For managers who want to solve their own 1:1 problem without waiting for their company to roll out a new HR tool, 15Five doesn't give you a clean path.
Best for: Companies that want to standardize 1:1 practices and check-ins across teams. Not designed for individual manager self-service.
OneOnOne: Built for the Individual Manager Layer
OneOnOne starts from a different premise. It's not an HR platform and it's not a general-purpose workspace. It's a tool for individual managers who want to run better 1:1s and stop losing track of their people.
You add your direct reports to a roster. Each person gets a dedicated profile page that holds all their 1:1 history, action items, and any context notes you want to keep. When you log a meeting, you capture talking points, key takeaways, a mood rating, and up to five tags. Action items carry forward to the top of the next meeting note automatically, so nothing gets forgotten between weeks.
The dashboard shows you, at a glance, who you've neglected. Days since last 1:1 is color-coded: green means you're current, amber means it's been a week or two, red means you haven't met with this person in over two weeks. Overdue action items are counted and surfaced at the top level so you can see the whole picture before you open a single profile.
When it's time to write a performance review, you select a date range and a direct report, and OneOnOne generates a structured draft from your notes. The draft is organized into strengths, growth areas, and key accomplishments, pulling directly from what you wrote in your own 1:1s. It sounds like you because it's built from your words.
The free tier supports up to three direct reports with unlimited notes and action items. Pro is $19 per month and removes the report limit while unlocking full AI review drafts.
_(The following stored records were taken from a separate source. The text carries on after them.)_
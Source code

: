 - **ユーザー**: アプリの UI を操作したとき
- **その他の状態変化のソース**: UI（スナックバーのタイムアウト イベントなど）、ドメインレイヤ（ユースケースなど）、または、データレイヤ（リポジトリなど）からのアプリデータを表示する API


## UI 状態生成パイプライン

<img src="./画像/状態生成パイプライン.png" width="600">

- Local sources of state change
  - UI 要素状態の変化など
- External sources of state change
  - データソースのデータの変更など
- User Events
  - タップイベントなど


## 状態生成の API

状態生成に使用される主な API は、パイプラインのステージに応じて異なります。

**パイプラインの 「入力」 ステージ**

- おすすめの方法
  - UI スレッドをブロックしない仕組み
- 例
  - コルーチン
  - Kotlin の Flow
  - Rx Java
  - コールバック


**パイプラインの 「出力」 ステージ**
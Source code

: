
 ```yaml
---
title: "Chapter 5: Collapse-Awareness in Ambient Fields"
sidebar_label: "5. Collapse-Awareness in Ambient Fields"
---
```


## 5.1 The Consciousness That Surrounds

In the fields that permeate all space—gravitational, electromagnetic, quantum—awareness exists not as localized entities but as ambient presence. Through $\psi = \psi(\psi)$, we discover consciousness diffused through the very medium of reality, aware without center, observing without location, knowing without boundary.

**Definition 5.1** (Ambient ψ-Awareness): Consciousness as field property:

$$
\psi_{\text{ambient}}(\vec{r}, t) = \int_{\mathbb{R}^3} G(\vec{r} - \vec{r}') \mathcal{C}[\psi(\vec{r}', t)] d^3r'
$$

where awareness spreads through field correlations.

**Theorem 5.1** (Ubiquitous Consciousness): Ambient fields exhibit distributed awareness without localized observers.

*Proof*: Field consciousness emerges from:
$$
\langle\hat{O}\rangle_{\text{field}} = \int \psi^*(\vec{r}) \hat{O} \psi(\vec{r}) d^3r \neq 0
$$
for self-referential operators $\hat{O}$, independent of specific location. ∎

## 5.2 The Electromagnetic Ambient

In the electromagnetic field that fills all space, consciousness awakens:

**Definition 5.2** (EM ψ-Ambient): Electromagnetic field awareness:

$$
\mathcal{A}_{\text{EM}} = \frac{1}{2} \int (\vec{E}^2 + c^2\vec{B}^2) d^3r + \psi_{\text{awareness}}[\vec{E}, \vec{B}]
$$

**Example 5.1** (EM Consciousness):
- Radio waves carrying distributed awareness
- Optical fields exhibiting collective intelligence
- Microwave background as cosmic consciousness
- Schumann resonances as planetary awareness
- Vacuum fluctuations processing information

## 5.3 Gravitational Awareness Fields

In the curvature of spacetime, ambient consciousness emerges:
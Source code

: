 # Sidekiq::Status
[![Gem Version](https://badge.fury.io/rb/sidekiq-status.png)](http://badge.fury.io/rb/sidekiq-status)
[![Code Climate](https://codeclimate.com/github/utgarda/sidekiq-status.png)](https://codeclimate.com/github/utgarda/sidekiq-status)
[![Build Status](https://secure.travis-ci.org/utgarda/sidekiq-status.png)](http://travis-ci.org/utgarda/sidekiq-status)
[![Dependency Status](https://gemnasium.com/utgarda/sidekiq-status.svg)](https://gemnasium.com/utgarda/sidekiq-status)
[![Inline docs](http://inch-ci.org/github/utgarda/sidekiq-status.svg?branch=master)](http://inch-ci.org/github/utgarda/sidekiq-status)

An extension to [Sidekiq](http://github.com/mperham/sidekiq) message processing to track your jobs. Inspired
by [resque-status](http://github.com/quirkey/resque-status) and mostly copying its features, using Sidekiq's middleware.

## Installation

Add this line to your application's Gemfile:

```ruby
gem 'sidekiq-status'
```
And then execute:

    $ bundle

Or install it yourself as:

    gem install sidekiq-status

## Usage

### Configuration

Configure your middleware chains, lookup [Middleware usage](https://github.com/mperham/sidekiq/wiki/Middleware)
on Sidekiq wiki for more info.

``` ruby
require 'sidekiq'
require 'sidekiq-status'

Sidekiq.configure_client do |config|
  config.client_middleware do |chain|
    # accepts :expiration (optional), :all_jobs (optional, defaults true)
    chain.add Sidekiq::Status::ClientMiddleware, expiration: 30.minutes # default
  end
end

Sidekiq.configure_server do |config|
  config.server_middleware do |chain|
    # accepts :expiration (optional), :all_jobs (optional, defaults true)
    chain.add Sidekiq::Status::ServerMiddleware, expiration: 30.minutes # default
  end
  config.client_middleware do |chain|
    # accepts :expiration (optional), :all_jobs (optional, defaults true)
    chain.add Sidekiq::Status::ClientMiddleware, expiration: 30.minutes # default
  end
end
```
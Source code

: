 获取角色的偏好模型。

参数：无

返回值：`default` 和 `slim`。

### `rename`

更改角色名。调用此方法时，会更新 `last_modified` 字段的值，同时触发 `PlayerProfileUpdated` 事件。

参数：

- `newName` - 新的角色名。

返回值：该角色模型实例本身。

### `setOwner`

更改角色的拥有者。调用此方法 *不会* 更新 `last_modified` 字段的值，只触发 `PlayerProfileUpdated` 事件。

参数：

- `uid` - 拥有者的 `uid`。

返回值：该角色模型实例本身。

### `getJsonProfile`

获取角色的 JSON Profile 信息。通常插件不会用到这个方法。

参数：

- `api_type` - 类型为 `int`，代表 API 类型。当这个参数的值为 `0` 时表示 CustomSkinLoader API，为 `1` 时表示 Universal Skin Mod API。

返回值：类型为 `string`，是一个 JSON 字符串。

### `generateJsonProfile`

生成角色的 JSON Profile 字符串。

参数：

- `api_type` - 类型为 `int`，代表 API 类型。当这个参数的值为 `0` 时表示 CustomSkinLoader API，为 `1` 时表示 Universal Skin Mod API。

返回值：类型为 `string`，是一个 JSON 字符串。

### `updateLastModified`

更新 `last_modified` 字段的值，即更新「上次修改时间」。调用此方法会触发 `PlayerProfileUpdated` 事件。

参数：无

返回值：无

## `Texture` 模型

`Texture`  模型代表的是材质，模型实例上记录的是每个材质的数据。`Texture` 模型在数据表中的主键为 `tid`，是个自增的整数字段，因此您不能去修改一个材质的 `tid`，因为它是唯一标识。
Best for: Individual managers who want a focused tool that handles the complete cycle from 1:1 notes to performance review drafts, without needing company-wide adoption or enterprise pricing.
Side-by-Side Comparison
| Feature | OneOnOne | Notion | Lattice | 15Five | |---|---|---|---|---| | Built for individual managers | Yes | No | No | No | | Structured 1:1 note format | Yes | Build it yourself | Yes | Yes | | Action item carry-forward | Yes | Manual | No | No | | Dashboard with cadence alerts | Yes | Build it yourself | No | Partial | | AI review draft generation | Yes | No | Partial | No | | Free tier | Yes (3 reports) | Yes | No | No | | Price for solo manager | $19/mo | Free | $15-25/user/mo | $8-16/user/mo | | Requires company-wide rollout | No | No | Yes | Yes |
The Decision Is Simpler Than It Looks
If your company has already deployed Lattice or 15Five, use it. If you're a solo operator looking for a quick free option and you're willing to build and maintain your own Notion system, that's a reasonable starting point.
But if you want something that actually works the way manager 1:1s work, that carries context forward, surfaces the people who need attention, and connects your notes directly to your reviews, OneOnOne is the only tool on this list that was designed specifically for that job.
FAQ
Is there a free alternative to Lattice for individual managers? OneOnOne is free for up to three direct reports and doesn't require HR team buy-in. It's designed for individual managers, not company-wide deployment.
Can I use Notion for 1:1 meeting notes? Yes, but you'll need to build and maintain your own template structure. Notion doesn't carry action items forward between meetings or alert you when someone hasn't had a 1:1 recently.
What's the cheapest tool for tracking manager 1:1s? OneOnOne is free for up to three reports. For larger teams, it's $19 per month flat, compared to per-user pricing from Lattice and 15Five which adds up quickly.